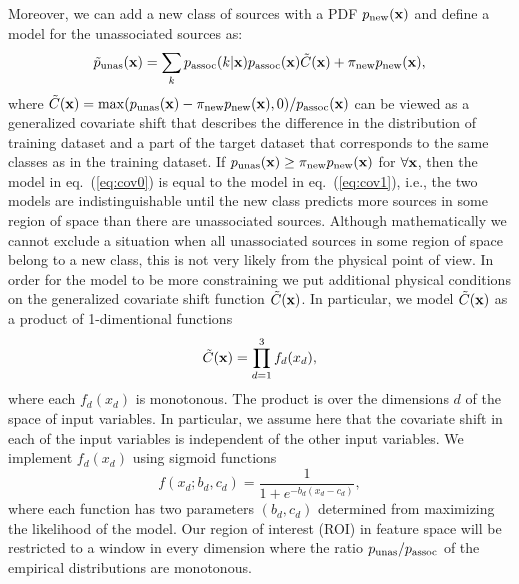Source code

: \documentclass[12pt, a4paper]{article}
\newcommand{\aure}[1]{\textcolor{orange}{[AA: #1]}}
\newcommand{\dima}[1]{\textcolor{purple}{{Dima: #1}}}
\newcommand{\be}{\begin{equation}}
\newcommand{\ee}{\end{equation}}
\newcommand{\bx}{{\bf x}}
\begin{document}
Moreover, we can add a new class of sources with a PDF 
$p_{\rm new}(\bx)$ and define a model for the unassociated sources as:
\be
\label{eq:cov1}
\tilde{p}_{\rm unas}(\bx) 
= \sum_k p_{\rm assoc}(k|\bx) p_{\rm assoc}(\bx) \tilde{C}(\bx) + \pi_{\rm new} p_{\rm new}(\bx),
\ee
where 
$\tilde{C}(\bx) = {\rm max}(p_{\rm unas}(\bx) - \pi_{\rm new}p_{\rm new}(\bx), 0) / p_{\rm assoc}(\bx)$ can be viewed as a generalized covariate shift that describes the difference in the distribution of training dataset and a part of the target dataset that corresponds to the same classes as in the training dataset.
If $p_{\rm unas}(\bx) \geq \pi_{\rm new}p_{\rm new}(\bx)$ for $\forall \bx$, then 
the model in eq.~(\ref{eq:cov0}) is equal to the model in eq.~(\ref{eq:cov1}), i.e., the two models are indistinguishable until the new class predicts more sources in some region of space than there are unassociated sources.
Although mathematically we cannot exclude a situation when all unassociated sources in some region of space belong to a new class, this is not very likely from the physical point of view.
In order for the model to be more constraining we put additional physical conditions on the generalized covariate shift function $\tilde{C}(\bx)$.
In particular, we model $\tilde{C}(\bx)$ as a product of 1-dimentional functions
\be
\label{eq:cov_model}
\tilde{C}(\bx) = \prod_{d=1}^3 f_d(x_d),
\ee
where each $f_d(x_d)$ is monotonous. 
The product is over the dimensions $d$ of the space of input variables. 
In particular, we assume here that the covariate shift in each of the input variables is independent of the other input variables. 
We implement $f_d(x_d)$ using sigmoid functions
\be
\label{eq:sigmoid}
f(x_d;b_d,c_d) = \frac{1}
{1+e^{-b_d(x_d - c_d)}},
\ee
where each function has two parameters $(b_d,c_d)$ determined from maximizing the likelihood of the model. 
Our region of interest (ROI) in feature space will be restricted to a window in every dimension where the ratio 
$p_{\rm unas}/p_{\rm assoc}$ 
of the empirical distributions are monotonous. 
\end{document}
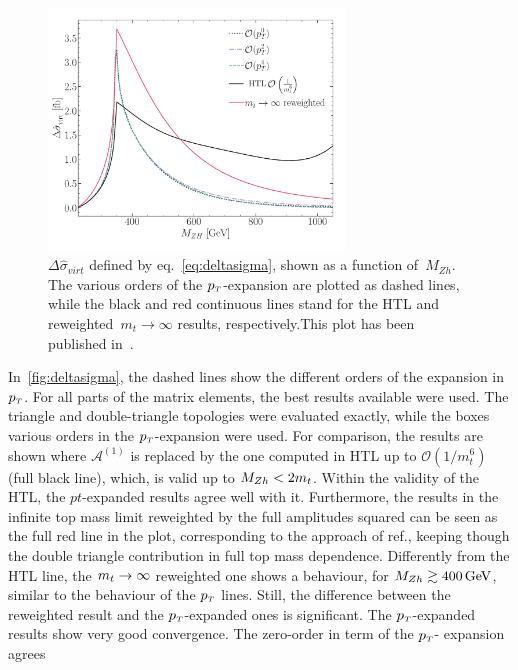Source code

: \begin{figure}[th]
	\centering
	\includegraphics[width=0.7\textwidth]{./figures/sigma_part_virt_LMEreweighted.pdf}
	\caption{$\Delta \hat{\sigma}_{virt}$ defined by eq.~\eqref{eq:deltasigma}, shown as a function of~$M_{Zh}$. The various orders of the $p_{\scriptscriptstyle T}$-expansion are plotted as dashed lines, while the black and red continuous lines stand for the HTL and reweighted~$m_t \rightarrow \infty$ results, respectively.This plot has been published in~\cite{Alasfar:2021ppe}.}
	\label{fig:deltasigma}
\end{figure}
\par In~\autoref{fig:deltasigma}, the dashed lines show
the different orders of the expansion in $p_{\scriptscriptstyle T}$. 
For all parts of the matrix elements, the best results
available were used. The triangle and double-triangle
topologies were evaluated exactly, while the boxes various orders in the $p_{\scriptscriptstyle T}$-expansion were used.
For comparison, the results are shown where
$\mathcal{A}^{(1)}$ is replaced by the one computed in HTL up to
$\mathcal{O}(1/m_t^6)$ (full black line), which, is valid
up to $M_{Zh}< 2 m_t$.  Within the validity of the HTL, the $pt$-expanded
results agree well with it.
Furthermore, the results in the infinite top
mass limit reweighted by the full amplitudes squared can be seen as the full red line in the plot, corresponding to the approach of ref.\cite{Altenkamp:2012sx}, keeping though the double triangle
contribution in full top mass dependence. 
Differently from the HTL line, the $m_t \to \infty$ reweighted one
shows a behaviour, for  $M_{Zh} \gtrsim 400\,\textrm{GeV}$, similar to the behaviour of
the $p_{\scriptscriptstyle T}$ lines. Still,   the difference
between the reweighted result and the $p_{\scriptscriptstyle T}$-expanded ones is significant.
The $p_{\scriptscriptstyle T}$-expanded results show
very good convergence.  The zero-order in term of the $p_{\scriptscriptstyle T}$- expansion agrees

----------------------------------------

** Task **
Repeat only the lines between the start of the data and the line with "The product is", including those two lines, and skip the pictures.

** Result of this exercise **
Source code

: \documentclass[12pt, a4paper]{article}
\newcommand{\aure}[1]{\textcolor{orange}{[AA: #1]}}
\newcommand{\dima}[1]{\textcolor{purple}{{Dima: #1}}}
\newcommand{\be}{\begin{equation}}
\newcommand{\ee}{\end{equation}}
\newcommand{\bx}{{\bf x}}
\begin{document}
Moreover, we can add a new class of sources with a PDF 
$p_{\rm new}(\bx)$ and define a model for the unassociated sources as:
\be
\label{eq:cov1}
\tilde{p}_{\rm unas}(\bx) 
= \sum_k p_{\rm assoc}(k|\bx) p_{\rm assoc}(\bx) \tilde{C}(\bx) + \pi_{\rm new} p_{\rm new}(\bx),
\ee
where 
$\tilde{C}(\bx) = {\rm max}(p_{\rm unas}(\bx) - \pi_{\rm new}p_{\rm new}(\bx), 0) / p_{\rm assoc}(\bx)$ can be viewed as a generalized covariate shift that describes the difference in the distribution of training dataset and a part of the target dataset that corresponds to the same classes as in the training dataset.
If $p_{\rm unas}(\bx) \geq \pi_{\rm new}p_{\rm new}(\bx)$ for $\forall \bx$, then 
the model in eq.~(\ref{eq:cov0}) is equal to the model in eq.~(\ref{eq:cov1}), i.e., the two models are indistinguishable until the new class predicts more sources in some region of space than there are unassociated sources.
Although mathematically we cannot exclude a situation when all unassociated sources in some region of space belong to a new class, this is not very likely from the physical point of view.
In order for the model to be more constraining we put additional physical conditions on the generalized covariate shift function $\tilde{C}(\bx)$.
In particular, we model $\tilde{C}(\bx)$ as a product of 1-dimentional functions
\be
\label{eq:cov_model}
\tilde{C}(\bx) = \prod_{d=1}^3 f_d(x_d),
\ee
where each $f_d(x_d)$ is monotonous. 
The product is over the dimensions $d$ of the space of input variables. 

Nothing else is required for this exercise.